A washable wearable. What if you wanted a wearable computer, but wanted to wash the clothing? What if you wanted to use the same computer in many different pieces of clothes?
This holder holds a battery and a CircuitPlayground, You can sew the holder(s) to your clothes: arm bands,wrist bands, head band... and then move the one CircuitPlayground from item to item -- depending on what you are wearing that day.
Oh, and you can wash your clothes without the computer in them.
This is a holder for a circuit playground, and a LiPo battery pack, with holes on the back to sew it to an article of clothing. We have sewn it onto wrist bands, but these could be sewn onto armbands, head bands, shirts, jackets, etc... You can program your circuit playground to flash lights for visibility and safety, make noises, to make noise and lights when you dance, or whatever.
The design allows the battery and CircuitPlayground to be removed easily so that the clothing item can be washed. (Because, fellow makers, unwashed clothing eventually smells.)
It was designed for an ImagineRIT (Science Fair) by a group of Women in Tech. Original idea by Gauri Khodaskar, with embellishments by Cynthia Zachar, Marissa Haddock, Ariel Viggiano. Amiee Jackson measured the parts and converted Gauri's concept art into a 3D design.
Professor Thomas Kinsman did the product testing and development. This is the third revision, which a hole was added for ease of removing the CircuitPlayground by removing the battery first. Other holes were added to help remove the rafting and support material that is formed during the 3D printing process.

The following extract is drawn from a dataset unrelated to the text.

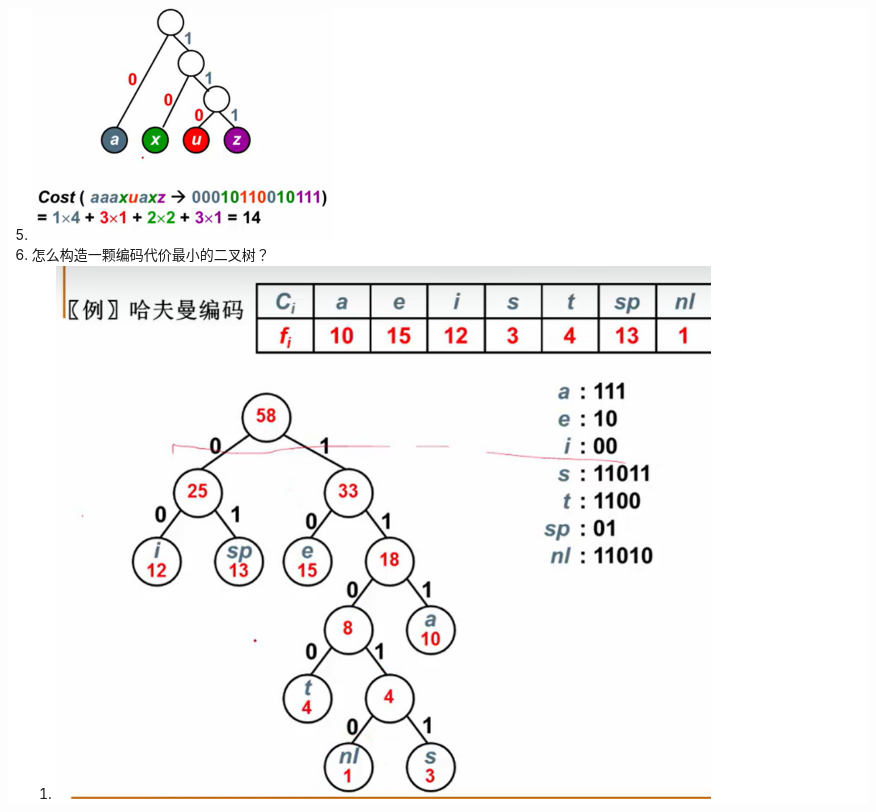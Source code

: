    5. <img src=".\数据结构-image\image-20220708005137719.png" alt="image-20220708005137719" style="zoom:50%;" />
   6. 怎么构造一颗编码代价最小的二叉树？
      1. <img src=".\数据结构-image\image-20220708005631723.png" alt="image-20220708005631723" style="zoom:67%;" />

There are two versions of this design, one for an Adafruit 1200 mAh LiPo battery, and another for a 2000 mAh battery.
Overview and Background
Top view, with the NeoPixels in orange mode. The CircuitPlayground is above the LiPo battery. The red and black wires is a connector from the battery to the CircuitPlayground.
Side view of wrist. Velcro closure is on the back.
The lights in green.
Shown here crocheted onto a wrist band, with a velcro closure. Nine holes are on each side for sewing.
Thsi shows that you can push out the CircuitPlayground easily, by first sliding out the battery pack (inside) and then pushing the CircuitPlayground out from the back.
It was Gauri Khodaskar's idea initially, Marissa Haddock did the sewing, Amiee Jackson did the initial build, and Cindy Zacher and Ariel Viggiano helped in other ways.
Fabricated in PLA on a 3D printer.
We found that making this flat was the easiest orientation to use.